## DESCRIPTION OF THE TASK:
Give the data again exactly as written, without any of its pictures.

** Opening DATASET EXTRACT block **

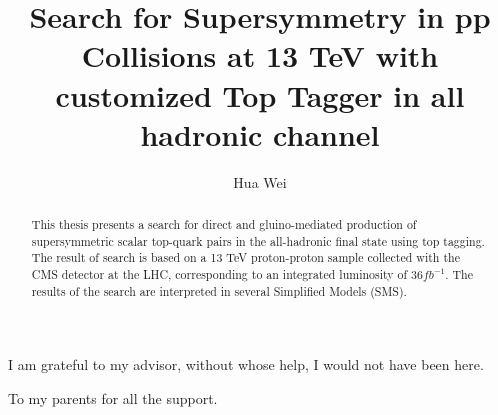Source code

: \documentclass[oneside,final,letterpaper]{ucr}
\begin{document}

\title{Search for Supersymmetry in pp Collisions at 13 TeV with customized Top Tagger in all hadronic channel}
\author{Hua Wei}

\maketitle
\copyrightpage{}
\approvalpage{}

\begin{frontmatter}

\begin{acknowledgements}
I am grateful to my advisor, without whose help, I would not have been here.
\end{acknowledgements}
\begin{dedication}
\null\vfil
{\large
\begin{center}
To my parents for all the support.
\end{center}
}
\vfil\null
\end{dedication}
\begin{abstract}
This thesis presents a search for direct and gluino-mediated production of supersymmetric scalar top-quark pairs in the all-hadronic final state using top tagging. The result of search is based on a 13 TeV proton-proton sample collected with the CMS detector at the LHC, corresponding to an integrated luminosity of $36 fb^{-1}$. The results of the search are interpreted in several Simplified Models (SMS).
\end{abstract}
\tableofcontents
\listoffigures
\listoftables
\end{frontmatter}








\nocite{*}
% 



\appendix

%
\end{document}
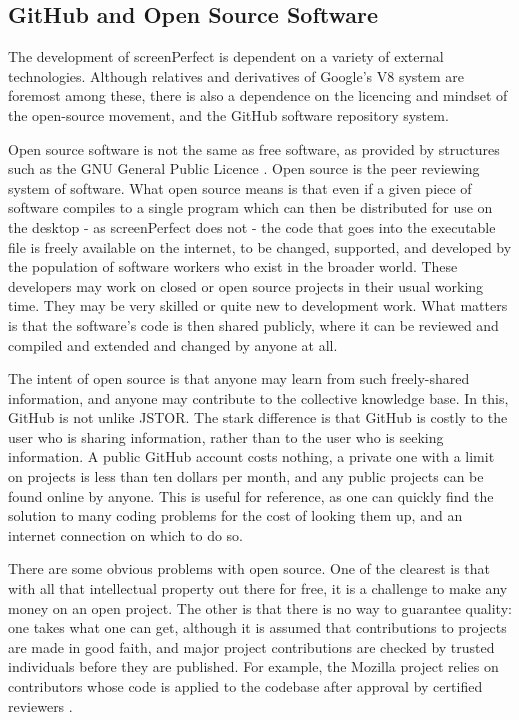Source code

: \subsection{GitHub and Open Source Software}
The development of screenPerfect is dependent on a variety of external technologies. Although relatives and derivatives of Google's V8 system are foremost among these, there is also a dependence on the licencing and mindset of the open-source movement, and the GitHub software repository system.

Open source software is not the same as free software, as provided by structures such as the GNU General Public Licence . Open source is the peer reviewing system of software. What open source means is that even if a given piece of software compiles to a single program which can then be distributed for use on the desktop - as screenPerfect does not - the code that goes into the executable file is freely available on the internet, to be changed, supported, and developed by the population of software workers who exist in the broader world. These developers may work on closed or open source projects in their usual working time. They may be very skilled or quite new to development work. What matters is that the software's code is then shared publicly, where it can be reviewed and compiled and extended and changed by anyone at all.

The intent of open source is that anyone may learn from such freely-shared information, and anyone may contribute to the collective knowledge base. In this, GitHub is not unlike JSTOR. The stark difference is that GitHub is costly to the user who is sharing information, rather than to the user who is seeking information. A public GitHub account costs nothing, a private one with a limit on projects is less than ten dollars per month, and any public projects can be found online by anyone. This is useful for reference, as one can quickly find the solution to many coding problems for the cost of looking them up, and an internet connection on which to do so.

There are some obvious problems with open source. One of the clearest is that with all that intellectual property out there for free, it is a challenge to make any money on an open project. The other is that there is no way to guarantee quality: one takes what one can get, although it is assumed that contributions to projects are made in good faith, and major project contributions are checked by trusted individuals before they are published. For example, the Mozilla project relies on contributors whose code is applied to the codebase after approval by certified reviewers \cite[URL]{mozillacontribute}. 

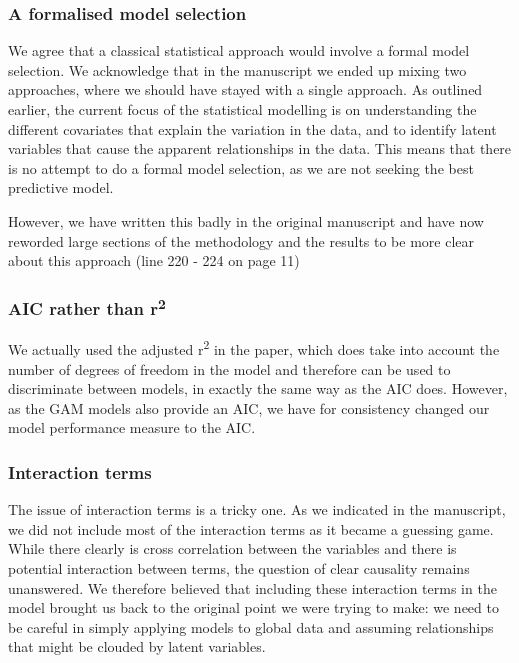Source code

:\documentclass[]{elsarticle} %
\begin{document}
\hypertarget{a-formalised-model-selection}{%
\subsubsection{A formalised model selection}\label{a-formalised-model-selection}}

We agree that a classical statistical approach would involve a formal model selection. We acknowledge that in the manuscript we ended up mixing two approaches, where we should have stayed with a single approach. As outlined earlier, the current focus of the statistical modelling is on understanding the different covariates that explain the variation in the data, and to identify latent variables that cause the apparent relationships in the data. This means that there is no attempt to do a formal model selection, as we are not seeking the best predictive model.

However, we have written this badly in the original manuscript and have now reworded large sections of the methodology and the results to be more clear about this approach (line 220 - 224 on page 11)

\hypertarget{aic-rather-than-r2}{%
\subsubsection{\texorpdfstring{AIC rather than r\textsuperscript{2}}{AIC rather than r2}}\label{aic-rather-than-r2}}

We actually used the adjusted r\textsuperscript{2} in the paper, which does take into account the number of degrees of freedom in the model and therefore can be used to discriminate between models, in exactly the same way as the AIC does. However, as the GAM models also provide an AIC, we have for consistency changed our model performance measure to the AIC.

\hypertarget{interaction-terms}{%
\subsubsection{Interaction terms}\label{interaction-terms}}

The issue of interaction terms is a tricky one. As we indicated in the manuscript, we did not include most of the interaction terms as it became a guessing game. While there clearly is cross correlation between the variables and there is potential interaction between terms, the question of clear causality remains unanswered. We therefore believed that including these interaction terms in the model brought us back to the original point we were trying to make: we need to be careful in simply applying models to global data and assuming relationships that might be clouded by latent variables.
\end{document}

** Closing DATASET EXTRACT block **

## OUTPUT:
Source code

: \documentclass[oneside,final,letterpaper]{ucr}
\begin{document}

\title{Search for Supersymmetry in pp Collisions at 13 TeV with customized Top Tagger in all hadronic channel}
\author{Hua Wei}

\maketitle
\copyrightpage{}
\approvalpage{}

\begin{frontmatter}

\begin{acknowledgements}
I am grateful to my advisor, without whose help, I would not have been here.
\end{acknowledgements}
\begin{dedication}
\null\vfil
{\large
\begin{center}
To my parents for all the support.
\end{center}
}
\vfil\null
\end{dedication}
\begin{abstract}
This thesis presents a search for direct and gluino-mediated production of supersymmetric scalar top-quark pairs in the all-hadronic final state using top tagging. The result of search is based on a 13 TeV proton-proton sample collected with the CMS detector at the LHC, corresponding to an integrated luminosity of $36 fb^{-1}$. The results of the search are interpreted in several Simplified Models (SMS).
\end{abstract}
\tableofcontents
\listoffigures
\listoftables
\end{frontmatter}








\nocite{*}
% 



\appendix

%
\end{document}
Source code

: \subsection{GitHub and Open Source Software}
The development of screenPerfect is dependent on a variety of external technologies. Although relatives and derivatives of Google's V8 system are foremost among these, there is also a dependence on the licencing and mindset of the open-source movement, and the GitHub software repository system.

Open source software is not the same as free software, as provided by structures such as the GNU General Public Licence . Open source is the peer reviewing system of software. What open source means is that even if a given piece of software compiles to a single program which can then be distributed for use on the desktop - as screenPerfect does not - the code that goes into the executable file is freely available on the internet, to be changed, supported, and developed by the population of software workers who exist in the broader world. These developers may work on closed or open source projects in their usual working time. They may be very skilled or quite new to development work. What matters is that the software's code is then shared publicly, where it can be reviewed and compiled and extended and changed by anyone at all.

The intent of open source is that anyone may learn from such freely-shared information, and anyone may contribute to the collective knowledge base. In this, GitHub is not unlike JSTOR. The stark difference is that GitHub is costly to the user who is sharing information, rather than to the user who is seeking information. A public GitHub account costs nothing, a private one with a limit on projects is less than ten dollars per month, and any public projects can be found online by anyone. This is useful for reference, as one can quickly find the solution to many coding problems for the cost of looking them up, and an internet connection on which to do so.

There are some obvious problems with open source. One of the clearest is that with all that intellectual property out there for free, it is a challenge to make any money on an open project. The other is that there is no way to guarantee quality: one takes what one can get, although it is assumed that contributions to projects are made in good faith, and major project contributions are checked by trusted individuals before they are published. For example, the Mozilla project relies on contributors whose code is applied to the codebase after approval by certified reviewers \cite[URL]{mozillacontribute}. 

Source code

:\documentclass[]{elsarticle} %
\begin{document}
\hypertarget{a-formalised-model-selection}{%
\subsubsection{A formalised model selection}\label{a-formalised-model-selection}}

We agree that a classical statistical approach would involve a formal model selection. We acknowledge that in the manuscript we ended up mixing two approaches, where we should have stayed with a single approach. As outlined earlier, the current focus of the statistical modelling is on understanding the different covariates that explain the variation in the data, and to identify latent variables that cause the apparent relationships in the data. This means that there is no attempt to do a formal model selection, as we are not seeking the best predictive model.

However, we have written this badly in the original manuscript and have now reworded large sections of the methodology and the results to be more clear about this approach (line 220 - 224 on page 11)

\hypertarget{aic-rather-than-r2}{%
\subsubsection{\texorpdfstring{AIC rather than r\textsuperscript{2}}{AIC rather than r2}}\label{aic-rather-than-r2}}

We actually used the adjusted r\textsuperscript{2} in the paper, which does take into account the number of degrees of freedom in the model and therefore can be used to discriminate between models, in exactly the same way as the AIC does. However, as the GAM models also provide an AIC, we have for consistency changed our model performance measure to the AIC.

\hypertarget{interaction-terms}{%
\subsubsection{Interaction terms}\label{interaction-terms}}

The issue of interaction terms is a tricky one. As we indicated in the manuscript, we did not include most of the interaction terms as it became a guessing game. While there clearly is cross correlation between the variables and there is potential interaction between terms, the question of clear causality remains unanswered. We therefore believed that including these interaction terms in the model brought us back to the original point we were trying to make: we need to be careful in simply applying models to global data and assuming relationships that might be clouded by latent variables.
\end{document}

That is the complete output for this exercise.